- _RECORDS FOR THE EXERCISE_

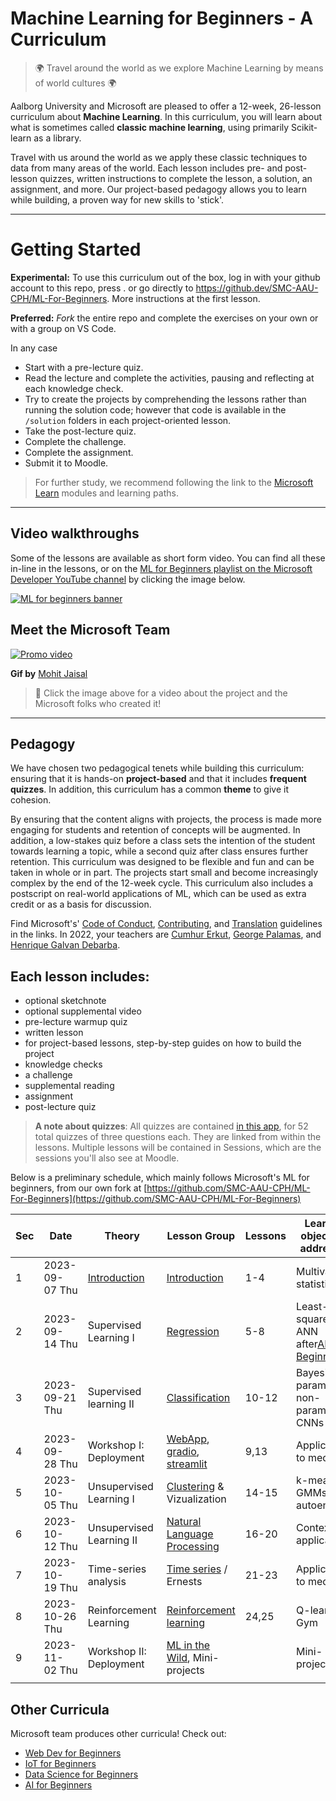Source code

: 
# Machine Learning for Beginners - A Curriculum

> 🌍 Travel around the world as we explore Machine Learning by means of world cultures 🌍

Aalborg University and Microsoft are pleased to offer a 12-week, 26-lesson curriculum about **Machine Learning**. In this curriculum, you will learn about what is sometimes called **classic machine learning**, using primarily Scikit-learn as a library.

Travel with us around the world as we apply these classic techniques to data from many areas of the world. Each lesson includes pre- and post-lesson quizzes, written instructions to complete the lesson, a solution, an assignment, and more. Our project-based pedagogy allows you to learn while building, a proven way for new skills to 'stick'.

---

# Getting Started

**Experimental:** To use this curriculum out of the box, log in with your github account to this repo, press . or go directly to https://github.dev/SMC-AAU-CPH/ML-For-Beginners. More instructions at the first lesson.

**Preferred:** *Fork* the entire repo and complete the exercises on your own or with a group on VS Code.

In any case

- Start with a pre-lecture quiz.
- Read the lecture and complete the activities, pausing and reflecting at each knowledge check.
- Try to create the projects by comprehending the lessons rather than running the solution code; however that code is available in the `/solution` folders in each project-oriented lesson.
- Take the post-lecture quiz.
- Complete the challenge.
- Complete the assignment.
- Submit it to Moodle.

> For further study, we recommend following the link to the [Microsoft Learn](https://docs.microsoft.com/en-us/users/jenlooper-2911/collections/k7o7tg1gp306q4?WT.mc_id=academic-15963-cxa) modules and learning paths.

---

## Video walkthroughs

Some of the lessons are available as short form video. You can find all these in-line in the lessons, or on the [ML for Beginners playlist on the Microsoft Developer YouTube channel](https://aka.ms/ml-beginners-videos) by clicking the image below.

[![ML for beginners banner](https://github.com/microsoft/ML-For-Beginners/raw/main/ml-for-beginners-video-banner.png)](https://aka.ms/ml-beginners-videos)

## Meet the Microsoft Team

[![Promo video](ml.gif)](https://youtu.be/Tj1XWrDSYJU "Promo video")

**Gif by** [Mohit Jaisal](https://linkedin.com/in/mohitjaisal)

> 🎥 Click the image above for a video about the project and the Microsoft folks who created it!

---

## Pedagogy

We have chosen two pedagogical tenets while building this curriculum: ensuring that it is hands-on **project-based** and that it includes **frequent quizzes**. In addition, this curriculum has a common **theme** to give it cohesion.

By ensuring that the content aligns with projects, the process is made more engaging for students and retention of concepts will be augmented. In addition, a low-stakes quiz before a class sets the intention of the student towards learning a topic, while a second quiz after class ensures further retention. This curriculum was designed to be flexible and fun and can be taken in whole or in part. The projects start small and become increasingly complex by the end of the 12-week cycle. This curriculum also includes a postscript on real-world applications of ML, which can be used as extra credit or as a basis for discussion.

Find Microsoft's' [Code of Conduct](CODE_OF_CONDUCT.md), [Contributing](CONTRIBUTING.md), and [Translation](TRANSLATIONS.md) guidelines in the links. In 2022, your teachers are [Cumhur Erkut](https://cerkut.github.io/), [George Palamas](https://vbn.aau.dk/en/persons/141622), and [Henrique Galvan Debarba](https://vbn.aau.dk/en/persons/153014).

## Each lesson includes:

- optional sketchnote
- optional supplemental video
- pre-lecture warmup quiz
- written lesson
- for project-based lessons, step-by-step guides on how to build the project
- knowledge checks
- a challenge
- supplemental reading
- assignment
- post-lecture quiz

> **A note about quizzes**: All quizzes are contained [in this app](https://gray-sand-07a10f403.1.azurestaticapps.net/), for 52 total quizzes of three questions each. They are linked from within the lessons. Multiple lessons will be contained in Sessions, which are the sessions you'll also see at Moodle.

Below is a preliminary schedule, which mainly follows Microsoft's ML for beginners, from our own fork at [https://github.com/SMC-AAU-CPH/ML-For-Beginners](https://github.com/SMC-AAU-CPH/ML-For-Beginners)

| **Sec** | **Date**  | **Theory**         | **Lesson Group**                                                                  | **Lessons** | **Learning objectives addressed**                                                                                   |
| ------------- | --------------- | ------------------------ | --------------------------------------------------------------------------------------- | ----------------- | ------------------------------------------------------------------------------------------------------------------------- |
| 1             | 2023-09-07 Thu | [Introduction]()            | [Introduction](1-Introduction/README.md)                                                   | 1-4               | Multivariate statistics                                                                                                   |
| 2             | 2023-09-14 Thu | Supervised Learning I    | [Regression](2-Regression/README.md)                                                       | 5-8               | Least-squares, ANN after[AI-For-Beginners](https://github.com/microsoft/AI-For-Beginners/blob/main/lessons/3-NeuralNetworks) |
| 3             | 2023-09-21 Thu  | Supervised learning II   | [Classification](4-Classification/README.md)                                               | 10-12             | Bayesian, parametric, non-parametric, CNNs                                                                                |
| 4             | 2023-09-28 Thu | Workshop I: Deployment   | [WebApp](3-Web-App/README.md), [gradio](https://gradio.app/), [streamlit](https://streamlit.io/) | 9,13              | Application to media                                                                                                      |
| 5             | 2023-10-05 Thu | Unsupervised Learning I  | [Clustering](5-Clustering/README.md) & Vizualization                                       | 14-15             | k-means, GMMs, PCA, autoencoder                                                                                           |
| 6             | 2023-10-12 Thu | Unsupervised Learning II | [Natural Language Processing](6-NLP/README.md)                                             | 16-20             | Context and application                                                                                                   |
| 7             | 2023-10-19 Thu | Time-series analysis     | [Time series](8-TimeSeries/README.md) / Ernests                                            | 21-23             | Application to media                                                                                                      |
| 8             | 2023-10-26 Thu  | Reinforcement Learning   | [Reinforcement learning](8-Reinforcement/README)                                           | 24,25             | Q-learning, Gym                                                                                                           |
| 9             | 2023-11-02 Thu | Workshop II: Deployment  | [ML in the Wild](9-Real-World/README.md), Mini-projects                                    |                   | Mini-projects                                                                                                             |
|               |                 |                          |                                                                                         |                   |                                                                                                                           |

## Other Curricula

Microsoft team produces other curricula! Check out:

- [Web Dev for Beginners](https://aka.ms/webdev-beginners)
- [IoT for Beginners](https://aka.ms/iot-beginners)
- [Data Science for Beginners](https://aka.ms/datascience-beginners)
- [AI for Beginners](https://aka.ms/ai-beginners)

- _DIRECTIONS_
Check each line of the records for the word "means" and extract those that contain it.

- _EXERCISE ANSWER_
> 🌍 Travel around the world as we explore Machine Learning by means of world cultures 🌍
| 5             | 2023-10-05 Thu | Unsupervised Learning I  | [Clustering](5-Clustering/README.md) & Vizualization                                       | 14-15             | k-means, GMMs, PCA, autoencoder                                                                                           |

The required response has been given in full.